* [Task directions]:
Taking the line with "Thus there is" as the first and the line with "Let $e \in E$" as the last, set down exactly every line in that range from the entries below, and no more.

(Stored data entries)
=-=-=

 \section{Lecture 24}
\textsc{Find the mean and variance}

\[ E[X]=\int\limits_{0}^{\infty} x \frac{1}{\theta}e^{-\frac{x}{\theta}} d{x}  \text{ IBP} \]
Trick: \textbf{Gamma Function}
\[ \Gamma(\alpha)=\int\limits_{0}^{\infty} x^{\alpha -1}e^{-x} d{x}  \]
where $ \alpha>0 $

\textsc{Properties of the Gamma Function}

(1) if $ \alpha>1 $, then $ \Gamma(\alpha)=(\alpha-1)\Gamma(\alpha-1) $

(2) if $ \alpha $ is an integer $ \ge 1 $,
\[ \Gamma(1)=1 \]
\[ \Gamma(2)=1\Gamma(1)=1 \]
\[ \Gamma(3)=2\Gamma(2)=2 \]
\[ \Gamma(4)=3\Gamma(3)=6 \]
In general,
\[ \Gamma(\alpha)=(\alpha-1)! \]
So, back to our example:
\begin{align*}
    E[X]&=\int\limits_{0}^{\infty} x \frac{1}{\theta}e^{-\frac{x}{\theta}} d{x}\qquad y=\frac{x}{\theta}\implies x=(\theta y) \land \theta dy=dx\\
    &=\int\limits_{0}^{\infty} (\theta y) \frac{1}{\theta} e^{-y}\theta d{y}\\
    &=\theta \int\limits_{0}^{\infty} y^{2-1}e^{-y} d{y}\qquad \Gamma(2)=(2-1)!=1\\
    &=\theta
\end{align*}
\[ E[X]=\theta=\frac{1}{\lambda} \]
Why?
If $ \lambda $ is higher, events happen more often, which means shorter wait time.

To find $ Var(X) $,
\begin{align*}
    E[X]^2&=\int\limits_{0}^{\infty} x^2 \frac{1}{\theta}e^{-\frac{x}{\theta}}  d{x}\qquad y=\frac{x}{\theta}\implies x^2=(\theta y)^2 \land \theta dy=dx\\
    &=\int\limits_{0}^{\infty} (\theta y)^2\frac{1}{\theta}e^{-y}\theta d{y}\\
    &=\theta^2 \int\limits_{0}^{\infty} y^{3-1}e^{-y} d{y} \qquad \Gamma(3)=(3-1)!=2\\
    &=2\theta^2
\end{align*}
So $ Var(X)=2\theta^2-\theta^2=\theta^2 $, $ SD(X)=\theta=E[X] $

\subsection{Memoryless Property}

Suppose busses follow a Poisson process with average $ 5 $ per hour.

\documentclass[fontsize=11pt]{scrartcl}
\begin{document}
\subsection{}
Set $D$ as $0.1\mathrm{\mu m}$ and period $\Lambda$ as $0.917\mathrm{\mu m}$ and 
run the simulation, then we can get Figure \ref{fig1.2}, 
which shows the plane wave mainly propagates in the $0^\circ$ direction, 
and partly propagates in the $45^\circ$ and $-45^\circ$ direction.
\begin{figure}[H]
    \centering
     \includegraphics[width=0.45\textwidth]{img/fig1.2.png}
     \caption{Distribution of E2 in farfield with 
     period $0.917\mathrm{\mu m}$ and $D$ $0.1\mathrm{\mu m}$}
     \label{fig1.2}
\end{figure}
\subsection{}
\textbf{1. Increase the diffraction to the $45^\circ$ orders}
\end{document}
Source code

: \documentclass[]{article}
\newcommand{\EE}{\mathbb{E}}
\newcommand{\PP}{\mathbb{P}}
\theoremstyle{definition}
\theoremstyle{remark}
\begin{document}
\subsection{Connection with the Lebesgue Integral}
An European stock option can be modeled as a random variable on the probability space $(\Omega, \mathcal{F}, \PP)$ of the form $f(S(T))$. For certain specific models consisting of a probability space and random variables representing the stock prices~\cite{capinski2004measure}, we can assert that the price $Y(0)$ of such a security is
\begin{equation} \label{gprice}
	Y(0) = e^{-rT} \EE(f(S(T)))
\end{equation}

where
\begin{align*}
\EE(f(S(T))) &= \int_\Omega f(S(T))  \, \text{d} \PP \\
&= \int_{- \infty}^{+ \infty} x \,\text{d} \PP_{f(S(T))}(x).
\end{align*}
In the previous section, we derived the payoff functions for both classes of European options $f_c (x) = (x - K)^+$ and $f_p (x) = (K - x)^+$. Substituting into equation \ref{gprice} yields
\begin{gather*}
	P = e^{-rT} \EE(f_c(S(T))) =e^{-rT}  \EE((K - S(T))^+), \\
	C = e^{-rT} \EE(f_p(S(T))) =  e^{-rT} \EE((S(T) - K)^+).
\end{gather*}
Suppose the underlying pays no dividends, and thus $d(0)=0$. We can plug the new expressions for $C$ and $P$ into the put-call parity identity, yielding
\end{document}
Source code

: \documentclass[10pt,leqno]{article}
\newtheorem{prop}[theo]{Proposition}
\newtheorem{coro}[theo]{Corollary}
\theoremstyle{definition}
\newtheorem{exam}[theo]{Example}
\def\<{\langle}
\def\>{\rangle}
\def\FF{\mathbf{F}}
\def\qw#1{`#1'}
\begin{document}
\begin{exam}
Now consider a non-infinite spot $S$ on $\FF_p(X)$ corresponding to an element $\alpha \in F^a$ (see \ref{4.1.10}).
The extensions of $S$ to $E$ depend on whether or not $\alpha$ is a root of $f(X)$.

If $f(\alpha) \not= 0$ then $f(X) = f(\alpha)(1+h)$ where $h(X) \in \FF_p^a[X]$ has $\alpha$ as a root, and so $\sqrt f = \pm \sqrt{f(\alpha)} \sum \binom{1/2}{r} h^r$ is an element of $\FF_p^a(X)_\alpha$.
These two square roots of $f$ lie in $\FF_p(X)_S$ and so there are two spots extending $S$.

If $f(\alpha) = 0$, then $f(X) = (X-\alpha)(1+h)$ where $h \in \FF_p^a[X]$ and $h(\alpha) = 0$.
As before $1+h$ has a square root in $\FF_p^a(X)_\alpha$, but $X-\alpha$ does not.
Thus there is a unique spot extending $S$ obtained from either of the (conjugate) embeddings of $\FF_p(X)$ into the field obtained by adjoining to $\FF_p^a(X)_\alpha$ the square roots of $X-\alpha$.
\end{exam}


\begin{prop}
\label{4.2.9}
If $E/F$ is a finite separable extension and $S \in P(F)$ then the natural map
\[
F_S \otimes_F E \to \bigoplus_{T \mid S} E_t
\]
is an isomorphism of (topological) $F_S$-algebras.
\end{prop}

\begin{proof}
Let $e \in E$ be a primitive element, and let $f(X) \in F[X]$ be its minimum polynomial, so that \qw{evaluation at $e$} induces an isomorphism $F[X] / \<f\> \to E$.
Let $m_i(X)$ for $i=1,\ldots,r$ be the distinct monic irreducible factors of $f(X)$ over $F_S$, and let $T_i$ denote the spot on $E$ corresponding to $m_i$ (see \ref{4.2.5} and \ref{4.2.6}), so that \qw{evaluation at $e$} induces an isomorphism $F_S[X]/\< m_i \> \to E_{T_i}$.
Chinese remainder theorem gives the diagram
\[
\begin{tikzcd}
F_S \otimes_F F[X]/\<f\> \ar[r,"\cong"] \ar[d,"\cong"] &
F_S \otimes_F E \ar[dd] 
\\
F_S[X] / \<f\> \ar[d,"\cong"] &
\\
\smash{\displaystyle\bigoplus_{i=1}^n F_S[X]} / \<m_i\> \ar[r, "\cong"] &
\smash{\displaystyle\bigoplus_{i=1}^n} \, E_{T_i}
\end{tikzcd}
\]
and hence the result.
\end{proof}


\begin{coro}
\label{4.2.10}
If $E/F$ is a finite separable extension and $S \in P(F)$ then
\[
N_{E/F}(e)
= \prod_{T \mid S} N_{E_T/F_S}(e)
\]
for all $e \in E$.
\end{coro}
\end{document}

=-=-=

* [Response for this exercise]:
Thus there is a unique spot extending $S$ obtained from either of the (conjugate) embeddings of $\FF_p(X)$ into the field obtained by adjoining to $\FF_p^a(X)_\alpha$ the square roots of $X-\alpha$.
\end{exam}


\begin{prop}
\label{4.2.9}
If $E/F$ is a finite separable extension and $S \in P(F)$ then the natural map
\[
F_S \otimes_F E \to \bigoplus_{T \mid S} E_t
\]
is an isomorphism of (topological) $F_S$-algebras.
\end{prop}

\begin{proof}
Let $e \in E$ be a primitive element, and let $f(X) \in F[X]$ be its minimum polynomial, so that \qw{evaluation at $e$} induces an isomorphism $F[X] / \<f\> \to E$.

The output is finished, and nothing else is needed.